Это недостойное уважающего себя правительства явное неисполнение печатно данного обещания было вызвано, но, конечно, не оправдано проявлением крайнего раздражения подсудимых, которое выражалось в самых неприятных и даже отталкивающих сценах. Тут говорились дерзости суду; явно высказывалось по адресу сенаторов, что их считают холопами и не верят в возможность беспристрастия с их стороны; между подсудимыми и свидетелями происходили пререкания самого резкого свойства и однажды даже дошло до драки между подсудимыми и полицией, причем в публике, пускаемой по билетам, которые тотчас же были подделаны, поднялась суматоха, а один из защитников лишился чувств. Места за судьями вечно были полны сановных зевак; в залах суда были во множестве расставлены жандармы, и ворота здания судебных установлений, как двери храма Януса, заперты накрепко, будто самый суд находился в осаде. О том, что происходило в суде, распространялись по городу самые неправдоподобные, но, тем не менее, возбуждающего характера слухи с партийной окраской.
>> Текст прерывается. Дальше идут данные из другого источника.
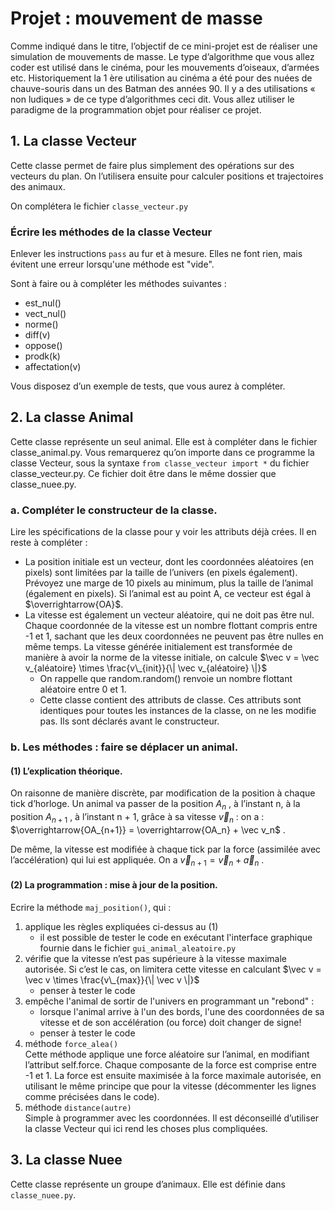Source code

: # Projet : mouvement de masse

Comme indiqué dans le titre, l’objectif de ce mini-projet est de réaliser une simulation de mouvements de masse. 
Le type d’algorithme que vous allez coder est utilisé dans le cinéma, pour les mouvements d’oiseaux, d’armées etc. 
Historiquement la 1 ère utilisation au cinéma a été pour des nuées de chauve-souris dans un des Batman des années 90. 
Il y a des utilisations « non ludiques » de ce type d’algorithmes ceci dit.
Vous allez utiliser le paradigme de la programmation objet pour réaliser ce projet.

## 1. La classe Vecteur

Cette classe permet de faire plus simplement des opérations sur des vecteurs du plan. On l’utilisera
ensuite pour calculer positions et trajectoires des animaux.

On complétera le fichier `classe_vecteur.py` 

### Écrire les méthodes de la classe Vecteur
Enlever les instructions `pass` au fur et à mesure. Elles ne font rien, mais évitent une erreur lorsqu'une méthode est "vide".  

Sont à faire ou à compléter les méthodes suivantes :
*  est_nul()
* vect_nul()
* norme()
* diff(v)
* oppose()
* prodk(k)
* affectation(v)  

Vous disposez d’un exemple de tests,  que vous aurez à compléter. 

## 2. La classe Animal
Cette classe représente un seul animal.
Elle est à compléter dans le fichier classe_animal.py.
Vous remarquerez qu’on importe dans ce programme la classe Vecteur, sous la syntaxe 
`from classe_vecteur import *` du fichier classe_vecteur.py. 
Ce fichier doit être dans le même dossier que classe_nuee.py.

### a. Compléter le constructeur de la classe.

Lire les spécifications de la classe pour y voir les attributs déjà crées. 
Il en reste à compléter :
* La position initiale est un vecteur, dont les coordonnées aléatoires (en pixels) sont limitées par la taille de l’univers (en pixels également). Prévoyez une marge de 10 pixels au minimum, plus la taille de l’animal (également en pixels). Si l’animal est au point A, ce vecteur est égal à $\overrightarrow{OA}$.
* La vitesse est également un vecteur aléatoire, qui ne doit pas être nul. Chaque coordonnée de la vitesse est un nombre flottant compris entre -1 et 1, sachant que les deux coordonnées ne peuvent pas
être nulles en même temps. La vitesse générée initialement est transformée de manière à avoir la
norme de la vitesse initiale, on calcule
$\vec v = \vec v_{aléatoire} \times \frac{v\_{init}}{\| \vec v_{aléatoire} \|}$
  * On rappelle que random.random() renvoie un nombre flottant aléatoire entre 0 et 1.
  * Cette classe contient des attributs de classe. Ces attributs sont identiques pour toutes les instances de la classe, on ne les modifie pas. Ils sont déclarés avant le constructeur.

### b. Les méthodes : faire se déplacer un animal.
#### (1) L’explication théorique.
On raisonne de manière discrète, par modification de la position à chaque tick d’horloge.
Un animal va passer de la position $A_n$ , à l’instant n, à la position 
$A_{n+1}$  , à l’instant n + 1, grâce à
sa vitesse $\vec v_ n$ : 
on a : $\overrightarrow{OA_{n+1}} = \overrightarrow{OA_n} + \vec v_n$ .  

De même, la vitesse est modifiée à chaque tick par la force (assimilée avec l’accélération) qui lui est
appliquée. 
On a $\vec v_{n+1} = \vec v_n + \vec a_n$ .

#### (2) La programmation : mise à jour de la position.
Ecrire la méthode `maj_position()`, qui :
1. applique les règles expliquées ci-dessus au (1)
   * il est possible de tester le code en exécutant l'interface graphique fournie dans le fichier `gui_animal_aleatoire.py`
2. vérifie que la vitesse n’est pas supérieure à la vitesse maximale autorisée. Si c’est le cas, on
limitera cette vitesse en calculant 
$\vec v = \vec v \times \frac{v\_{max}}{\| \vec v \|}$
   * penser à tester le code
3. empêche l'animal de sortir de l'univers en programmant un "rebond" :
   * lorsque l'animal arrive à l'un des  bords, l'une des coordonnées de sa vitesse et de son accélération (ou force) doit changer de signe!
   * penser à tester le code
4. méthode `force_alea()`  
Cette méthode applique une force aléatoire sur l’animal, en modifiant l’attribut self.force.
Chaque composante de la force est comprise entre -1 et 1. La force est ensuite maximisée à la
force maximale autorisée, en utilisant le même principe que pour la vitesse (décommenter
les lignes comme précisées dans le code).
5. méthode `distance(autre)`  
Simple à programmer avec les coordonnées. Il est déconseillé d’utiliser la classe Vecteur qui ici rend les choses plus compliquées.

## 3. La classe Nuee

Cette classe représente un groupe d’animaux. 
Elle est définie dans `classe_nuee.py`.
Некоторые сановные негодяи распространяли, например, слухи, будто бы исходившие от очевидцев, что подсудимые, стесненные на своих скамьях и пользуясь полумраком судебной залы, совершают во время следствия половые сожития; с другой стороны, рассказывали, что подсудимые будто бы заявляют об истязаниях и пытках, которым их подвергают в тюрьме, но что жалобы их остаются «гласом вопиющего в пустыне» и т. п. Все это было ложью, но молчание газет и лаконизм «Правительственного вестника» давали простор подобным слухам, которые в болезненно-возбужденном обществе расходились с необыкновенною быстротой и всевозможными вариантами. Во всем чувствовалось, что потеряно равновесие, что болезненное озлобление подсудимых и известной части общества, близкой им, дошло до крайности. Искусственно собранные воедино, подсудимые, истощенные физически и распаленные нравственно, устроили уже на суде между собою нечто вроде круговой поруки и с увлечением выражали свое сочувствие тем из своей среды, кто высказывался наиболее круто и радикально. Взятые в одиночку, разбросанные и по большей части не знакомые между собой, набранные со всей России, они не представляли собой ничего опасного и, отделавшись в свое время разумно-умеренным наказанием, давно бы в большинстве обратились к обычным занятиям. Но тут, соединенные вместе, они представляли целую политическую партию, опасную в их собственных глазах для государства. Мысль о принадлежности к такой партии открытых борцов против правительства отуманивала их и бросалась им в юные, воспаленные головы. Место неопределенной и скорее теоретической, чем практической вражды к правительству занимал открытый бой с этим правительством — на глазах товарищей, перед лицом суда, в присутствии публики… Обвинительная речь Желеховского, длинная и бесцветная, поразила всех совершенно бестактною неожиданностью. Так как почти против ста подсудимых не оказывалось никаких прочных улик, то этот судебный наездник вдруг в своей речи объявил, что отказывается от их обвинения, так как они были-де привлечены лишь для составления фона в картине обвинения остальных. За право быть этим «фоном» они, однако, заплатили годами заключения и разбитой житейской дорогой! Такая беззастенчивость обвинения вызвала разнообразный отпор со стороны защиты и подсудимых и подлила лишь масла в огонь.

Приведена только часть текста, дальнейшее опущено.